Segment Open
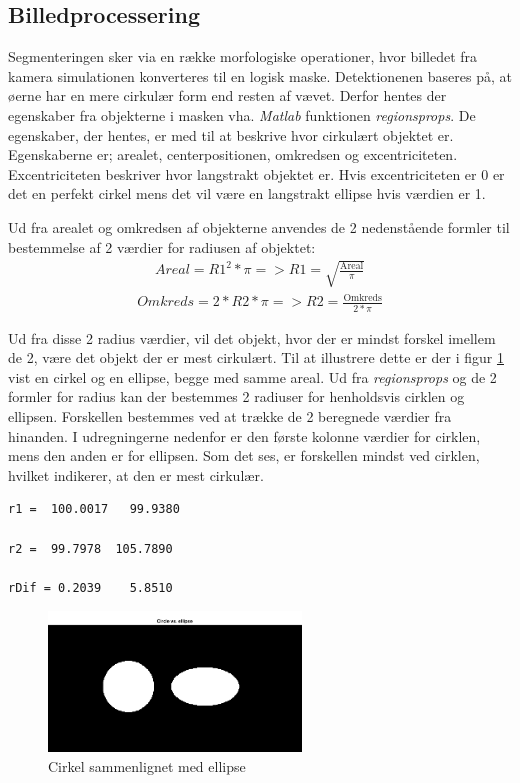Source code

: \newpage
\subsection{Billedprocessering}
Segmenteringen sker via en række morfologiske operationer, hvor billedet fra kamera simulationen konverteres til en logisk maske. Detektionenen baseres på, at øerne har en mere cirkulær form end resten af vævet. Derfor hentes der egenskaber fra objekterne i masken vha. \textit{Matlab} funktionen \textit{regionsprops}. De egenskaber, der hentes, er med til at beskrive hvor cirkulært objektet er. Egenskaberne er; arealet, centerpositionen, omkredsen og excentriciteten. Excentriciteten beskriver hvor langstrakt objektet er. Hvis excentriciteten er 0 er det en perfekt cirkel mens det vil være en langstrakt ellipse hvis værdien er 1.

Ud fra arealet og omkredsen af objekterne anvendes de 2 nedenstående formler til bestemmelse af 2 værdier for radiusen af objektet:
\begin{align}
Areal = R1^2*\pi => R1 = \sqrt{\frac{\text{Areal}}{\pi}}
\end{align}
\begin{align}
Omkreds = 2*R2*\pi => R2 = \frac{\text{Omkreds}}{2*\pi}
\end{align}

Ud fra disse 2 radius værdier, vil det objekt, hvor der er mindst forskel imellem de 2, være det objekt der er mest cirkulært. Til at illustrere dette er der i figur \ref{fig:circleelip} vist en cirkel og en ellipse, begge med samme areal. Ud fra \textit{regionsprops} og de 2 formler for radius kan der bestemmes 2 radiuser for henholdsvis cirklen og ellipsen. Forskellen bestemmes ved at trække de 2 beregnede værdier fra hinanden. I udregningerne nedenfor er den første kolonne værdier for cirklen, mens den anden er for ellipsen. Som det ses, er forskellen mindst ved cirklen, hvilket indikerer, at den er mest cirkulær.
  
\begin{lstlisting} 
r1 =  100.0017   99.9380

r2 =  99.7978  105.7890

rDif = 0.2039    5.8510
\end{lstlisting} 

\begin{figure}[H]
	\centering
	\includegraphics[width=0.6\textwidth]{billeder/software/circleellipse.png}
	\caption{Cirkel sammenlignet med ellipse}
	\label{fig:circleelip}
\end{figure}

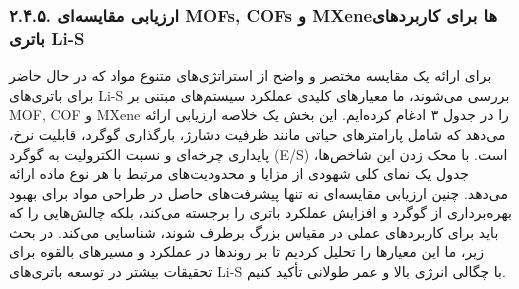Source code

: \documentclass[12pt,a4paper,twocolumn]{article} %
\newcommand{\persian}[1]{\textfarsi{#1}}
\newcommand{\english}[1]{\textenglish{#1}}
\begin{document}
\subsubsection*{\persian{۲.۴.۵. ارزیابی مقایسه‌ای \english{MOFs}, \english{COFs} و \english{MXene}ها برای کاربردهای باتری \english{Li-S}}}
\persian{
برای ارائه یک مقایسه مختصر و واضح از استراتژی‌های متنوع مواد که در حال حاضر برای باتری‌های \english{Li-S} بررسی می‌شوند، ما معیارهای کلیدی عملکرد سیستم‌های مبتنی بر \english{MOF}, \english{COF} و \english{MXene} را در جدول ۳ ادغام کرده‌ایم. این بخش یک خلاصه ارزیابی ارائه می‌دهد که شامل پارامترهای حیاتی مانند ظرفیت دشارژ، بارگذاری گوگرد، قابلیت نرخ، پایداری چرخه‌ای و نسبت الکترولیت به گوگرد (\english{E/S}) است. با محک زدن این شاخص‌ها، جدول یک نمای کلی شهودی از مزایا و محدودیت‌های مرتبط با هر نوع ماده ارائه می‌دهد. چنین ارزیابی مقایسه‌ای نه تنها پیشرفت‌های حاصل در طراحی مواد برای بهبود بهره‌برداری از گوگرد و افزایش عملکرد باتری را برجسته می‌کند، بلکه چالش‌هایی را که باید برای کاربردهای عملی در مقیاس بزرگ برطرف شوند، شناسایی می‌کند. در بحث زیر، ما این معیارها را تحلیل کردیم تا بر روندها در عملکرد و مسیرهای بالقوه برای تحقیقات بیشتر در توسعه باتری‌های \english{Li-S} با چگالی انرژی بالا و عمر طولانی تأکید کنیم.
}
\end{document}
Segment Closed
WORK ORDER: The full text of the data above, exact and without pictures, is what to return.

WRITTEN REPLY:
Source code

: \newpage
\subsection{Billedprocessering}
Segmenteringen sker via en række morfologiske operationer, hvor billedet fra kamera simulationen konverteres til en logisk maske. Detektionenen baseres på, at øerne har en mere cirkulær form end resten af vævet. Derfor hentes der egenskaber fra objekterne i masken vha. \textit{Matlab} funktionen \textit{regionsprops}. De egenskaber, der hentes, er med til at beskrive hvor cirkulært objektet er. Egenskaberne er; arealet, centerpositionen, omkredsen og excentriciteten. Excentriciteten beskriver hvor langstrakt objektet er. Hvis excentriciteten er 0 er det en perfekt cirkel mens det vil være en langstrakt ellipse hvis værdien er 1.

Ud fra arealet og omkredsen af objekterne anvendes de 2 nedenstående formler til bestemmelse af 2 værdier for radiusen af objektet:
\begin{align}
Areal = R1^2*\pi => R1 = \sqrt{\frac{\text{Areal}}{\pi}}
\end{align}
\begin{align}
Omkreds = 2*R2*\pi => R2 = \frac{\text{Omkreds}}{2*\pi}
\end{align}

Ud fra disse 2 radius værdier, vil det objekt, hvor der er mindst forskel imellem de 2, være det objekt der er mest cirkulært. Til at illustrere dette er der i figur \ref{fig:circleelip} vist en cirkel og en ellipse, begge med samme areal. Ud fra \textit{regionsprops} og de 2 formler for radius kan der bestemmes 2 radiuser for henholdsvis cirklen og ellipsen. Forskellen bestemmes ved at trække de 2 beregnede værdier fra hinanden. I udregningerne nedenfor er den første kolonne værdier for cirklen, mens den anden er for ellipsen. Som det ses, er forskellen mindst ved cirklen, hvilket indikerer, at den er mest cirkulær.
  
\begin{lstlisting} 
r1 =  100.0017   99.9380

r2 =  99.7978  105.7890

rDif = 0.2039    5.8510
\end{lstlisting} 

\begin{figure}[H]
	\centering
	\includegraphics[width=0.6\textwidth]{billeder/software/circleellipse.png}
	\caption{Cirkel sammenlignet med ellipse}
	\label{fig:circleelip}
\end{figure}

Source code

: \documentclass[12pt,a4paper,twocolumn]{article} %
\newcommand{\persian}[1]{\textfarsi{#1}}
\newcommand{\english}[1]{\textenglish{#1}}
\begin{document}
\subsubsection*{\persian{۲.۴.۵. ارزیابی مقایسه‌ای \english{MOFs}, \english{COFs} و \english{MXene}ها برای کاربردهای باتری \english{Li-S}}}
\persian{
برای ارائه یک مقایسه مختصر و واضح از استراتژی‌های متنوع مواد که در حال حاضر برای باتری‌های \english{Li-S} بررسی می‌شوند، ما معیارهای کلیدی عملکرد سیستم‌های مبتنی بر \english{MOF}, \english{COF} و \english{MXene} را در جدول ۳ ادغام کرده‌ایم. این بخش یک خلاصه ارزیابی ارائه می‌دهد که شامل پارامترهای حیاتی مانند ظرفیت دشارژ، بارگذاری گوگرد، قابلیت نرخ، پایداری چرخه‌ای و نسبت الکترولیت به گوگرد (\english{E/S}) است. با محک زدن این شاخص‌ها، جدول یک نمای کلی شهودی از مزایا و محدودیت‌های مرتبط با هر نوع ماده ارائه می‌دهد. چنین ارزیابی مقایسه‌ای نه تنها پیشرفت‌های حاصل در طراحی مواد برای بهبود بهره‌برداری از گوگرد و افزایش عملکرد باتری را برجسته می‌کند، بلکه چالش‌هایی را که باید برای کاربردهای عملی در مقیاس بزرگ برطرف شوند، شناسایی می‌کند. در بحث زیر، ما این معیارها را تحلیل کردیم تا بر روندها در عملکرد و مسیرهای بالقوه برای تحقیقات بیشتر در توسعه باتری‌های \english{Li-S} با چگالی انرژی بالا و عمر طولانی تأکید کنیم.
}
\end{document}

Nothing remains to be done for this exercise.